Perhaps because it's not quite the egalitarian meritocracy it first appears to be. They might look good in a 'United Colors of Benetton' ad, but these future captains of industry are none other than the offspring of the present captains of industry, preened in exclusive private schools, and set to inherit the earth. The positions of power and prestige are not won by hard work and aptitude on a level playing field. They never were. They are passed on from generation to generation. The poor, for the most part, are excluded through lack of opportunity. I wondered if this was the same in mainland China. When the Soviet Union fell from grace, the 'communist aristocracy' scrambled around and grabbed the wealth to preserve their place at the head of the trough.
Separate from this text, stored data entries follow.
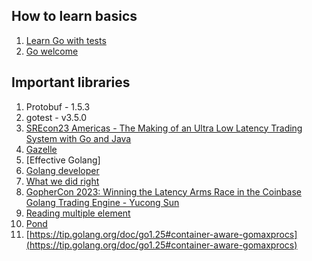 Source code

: ## How to learn basics
1. [Learn Go with tests](https://quii.gitbook.io/learn-go-with-tests/meta/why)
2. [Go welcome](https://go.dev/tour/welcome/1)

## Important libraries
1. Protobuf - 1.5.3
2. gotest - v3.5.0
3. [SREcon23 Americas - The Making of an Ultra Low Latency Trading System with Go and Java](https://www.youtube.com/watch?v=6SXd0cNRVN8&t=17s)
4. [Gazelle](https://github.com/bazel-contrib/bazel-gazelle)
5. [Effective Golang]
6. [Golang developer](https://roadmap.sh/golang)
7. [What we did right](https://www.youtube.com/watch?v=yE5Tpp2BSGw)
8. [GopherCon 2023: Winning the Latency Arms Race in the Coinbase Golang Trading Engine - Yucong Sun](https://www.youtube.com/watch?v=zK4Po6SOhw8)
9. [Reading multiple element](https://stackoverflow.com/questions/33328000/reading-multiple-elements-from-a-channel-in-go)
10. [Pond](https://github.com/alitto/pond)
11. [https://tip.golang.org/doc/go1.25#container-aware-gomaxprocs](https://tip.golang.org/doc/go1.25#container-aware-gomaxprocs)
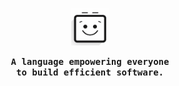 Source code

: <p align="center">
  <img 
    src="./assets/mirth-logo-bg.png" 
    height="60"
    alt="logo"
  />
</p>
<p align="center">
    <samp><b>
     A language empowering everyone <br>
     to build efficient software.
    </b></samp>
</p>
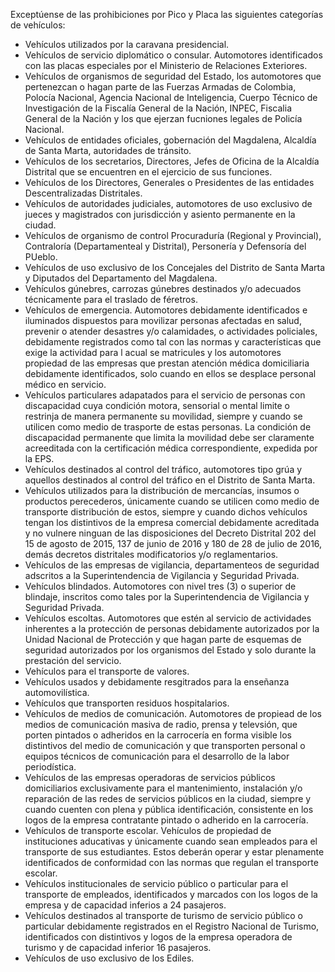 Exceptúense de las prohibiciones por Pico y Placa las siguientes categorías de vehículos:

- Vehículos utilizados por la caravana presidencial.
- Vehículos de servicio diplomático o consular. Automotores identificados con las placas especiales por el Ministerio de Relaciones Exteriores.
- Vehículos de organismos de seguridad del Estado, los automotores que pertenezcan o hagan parte de las Fuerzas Armadas de Colombia, Polocía Nacional, Agencia Nacional de Inteligencia, Cuerpo Técnico de Investigación de la Fiscalía General de la Nación, INPEC, Fiscalia General de la Nación y los que ejerzan fucniones legales de Policía Nacional.
- Vehículos de entidades oficiales, gobernación del Magdalena, Alcaldía de Santa Marta, autoridades de tránsito.
- Vehículos de los secretarios, Directores, Jefes de Oficina de la Alcaldía Distrital que se encuentren en el ejercicio de sus funciones.
- Vehículos de los Directores, Generales o Presidentes de las entidades Descentralizadas Distritales.
- Vehículos de autoridades judiciales, automotores de uso exclusivo de jueces y magistrados con jurisdicción y asiento permanente en la ciudad.
- Vehículos de organismo de control Procuraduría (Regional y Provincial), Contraloría (Departamenteal y Distrital), Personería y Defensoría del PUeblo.
- Vehículos de uso exclusivo de los Concejales del Distrito de Santa Marta y Diputados del Departamento del Magdalena.
- Vehículos gúnebres, carrozas gúnebres destinados y/o adecuados técnicamente para el traslado de féretros.
- Vehículos de emergencia. Automotores debidamente identificados e iluminados dispuestos para movilizar personas afectadas en salud, prevenir o atender desastres y/o calamidades, o actividades policiales, debidamente registrados como tal con las normas y características que exige la actividad para l acual se matricules y los automotores propiedad de las empresas que prestan atención médica domiciliaria debidamente identificados, solo cuando en ellos se desplace personal médico en servicio.
- Vehículos particulares adapatados para el servicio de personas con discapacidad cuya condición motora, sensorial o mental limite o restrinja de manera permanente su movilidad, siempre y cuando se utilicen como medio de trasporte de estas personas. La condición de discapacidad permanente que limita la movilidad debe ser claramente acreeditada con la certificación médica correspondiente, expedida por la EPS.
- Vehículos destinados al control del tráfico, automotores tipo grúa y aquellos destinados al control del tráfico en el Distrito de Santa Marta.
- Vehículos utilizados para la distribución de mercancías, insumos o productos perecederos, únicamente cuando se utilicen como medio de transporte distribución de estos, siempre y cuando dichos vehículos tengan los distintivos de la empresa comercial debidamente acreditada y no vulnere ninguan de las disposiciones del Decreto Distrital 202 del 15 de agosto de 2015, 137 de junio de 2016 y 180 de 28 de julio de 2016, demás decretos distritales modificatorios y/o reglamentarios.
- Vehículos de las empresas de vigilancia, departamenteos de seguridad adscritos a la Superintendencia de Vigilancia y Seguridad Privada.
- Vehículos blindados. Automotores con nivel tres (3) o superior de blindaje, inscritos como tales por la Superintendencia de Vigilancia y Seguridad Privada.
- Vehículos escoltas. Automotores que estén al servicio de actividades inherentes a la protección de personas debidamente autorizados por la Unidad Nacional de Protección y que hagan parte de esquemas de seguridad autorizados por los organismos del Estado y solo durante la prestación del servicio.
- Vehículos para el transporte de valores.
- Vehículos usados y debidamente resgitrados para la enseñanza automovilística.
- Vehículos que transporten residuos hospitalarios.
- Vehículos de medios de comunicación. Automotores de propiead de los medios de comunicación masiva de radio, prensa y televsión, que porten pintados o adheridos en la carrocería en forma visible los distintivos del medio de comunicación y que transporten personal o equipos técnicos de comunicación para el desarrollo de la labor periodística.
- Vehículos de las empresas operadoras de servicios públicos domiciliarios exclusivamente para el mantenimiento, instalación y/o reparación de las redes de servicios públicos en la ciudad, siempre y cuando cuenten con plena y pública identificación, consistente en los logos de la empresa contratante pintado o adherido en la carrocería.
- Vehículos de transporte escolar. Vehículos de propiedad de instituciones aducativas y únicamente cuando sean empleados para el transporte de sus estudiantes. Estos deberán operar y estar plenamente identificados de conformidad con las normas que regulan el transporte escolar.
- Vehículos institucionales de servicio público o particular para el transporte de empleados, identificados y marcados con los logos de la empresa y de capacidad inferios a 24 pasajeros.
- Vehículos destinados al transporte de turismo de servicio público o particular debidamente registrados en el Registro Nacional de Turismo, identificados con distintivos y logos de la empresa operadora de turismo y de capacidad inferior 16 pasajeros.
- Vehículos de uso exclusivo de los Ediles.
I wondered if the cadres in China were doing the same thing.
My analysis came to an abrupt end when I noticed the group I was studying had realised I was staring at them and taking notes. Even though I am white, which is always a status symbol in Asia, they recognized by my relatively shabby appearance and lack of brand names that I did not belong in their class - not quite 'white trash' but certainly not an 'alpha male'. I stopped writing before they called the police and had me thrown to the dogs, or thrown to the chickens, or whatever animal they throw you to in this part of the world.
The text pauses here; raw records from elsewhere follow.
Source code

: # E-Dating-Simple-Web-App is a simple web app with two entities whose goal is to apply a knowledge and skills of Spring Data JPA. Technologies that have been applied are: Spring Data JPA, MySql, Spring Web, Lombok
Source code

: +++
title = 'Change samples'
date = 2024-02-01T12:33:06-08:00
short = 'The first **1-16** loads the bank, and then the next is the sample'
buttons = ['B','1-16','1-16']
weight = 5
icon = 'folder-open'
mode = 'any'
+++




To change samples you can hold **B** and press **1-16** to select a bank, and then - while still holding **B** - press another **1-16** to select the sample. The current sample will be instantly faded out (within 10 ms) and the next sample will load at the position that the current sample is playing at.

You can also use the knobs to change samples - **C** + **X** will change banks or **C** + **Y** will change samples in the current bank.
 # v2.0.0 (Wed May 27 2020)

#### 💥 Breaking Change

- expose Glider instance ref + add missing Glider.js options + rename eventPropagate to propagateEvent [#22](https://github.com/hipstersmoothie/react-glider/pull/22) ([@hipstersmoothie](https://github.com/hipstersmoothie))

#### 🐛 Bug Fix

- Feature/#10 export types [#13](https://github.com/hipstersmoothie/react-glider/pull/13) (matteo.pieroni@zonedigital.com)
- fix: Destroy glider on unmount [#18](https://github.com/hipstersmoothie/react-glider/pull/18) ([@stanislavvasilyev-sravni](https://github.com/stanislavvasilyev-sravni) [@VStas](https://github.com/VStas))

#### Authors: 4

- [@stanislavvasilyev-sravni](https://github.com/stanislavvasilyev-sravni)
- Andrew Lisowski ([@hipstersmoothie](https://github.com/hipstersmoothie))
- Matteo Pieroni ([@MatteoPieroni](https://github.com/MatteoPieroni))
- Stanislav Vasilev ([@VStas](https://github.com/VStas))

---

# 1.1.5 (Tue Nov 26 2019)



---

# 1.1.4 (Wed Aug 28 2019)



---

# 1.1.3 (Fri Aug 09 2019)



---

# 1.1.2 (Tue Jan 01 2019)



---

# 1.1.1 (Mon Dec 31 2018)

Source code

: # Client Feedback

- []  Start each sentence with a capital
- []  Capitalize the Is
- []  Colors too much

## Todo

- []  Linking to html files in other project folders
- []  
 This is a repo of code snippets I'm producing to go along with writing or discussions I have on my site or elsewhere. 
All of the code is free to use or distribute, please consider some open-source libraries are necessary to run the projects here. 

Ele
In the afternoon, we took a funicular up the side of the mountain, and took in the view from 'The Peak', Hong Kong's park/shopping centre at the summit of one of its mountains. I'd like to say it inspired me, but I've already seen it so many times that it did nothing for me, so I spent my time ear-wigging on a telephone conversation between an obese English woman and her family back home. She spoke of nothing else but what she had bought and how little she had paid for it. I earwigged and earwigged, convinced that she would have to change the conversational topic sooner or later, but she didn't. Eventually, she hung up, and I was forced to seek other entertainment. I looked at the mist for a while, and felt glum.
In the evening, we had a fantastically expensive but mediocre Indian meal in one of Hong Kong's ridiculously termed 'budget' restaurants. Trying to recover from the shock, we went to a bar and paid eight dollars for a beer in one of Hong Kong's backpacker bars. This particular backpacker was hemorrhaging cash, and decided to head for China proper, where a beer costs a dollar, as God intended.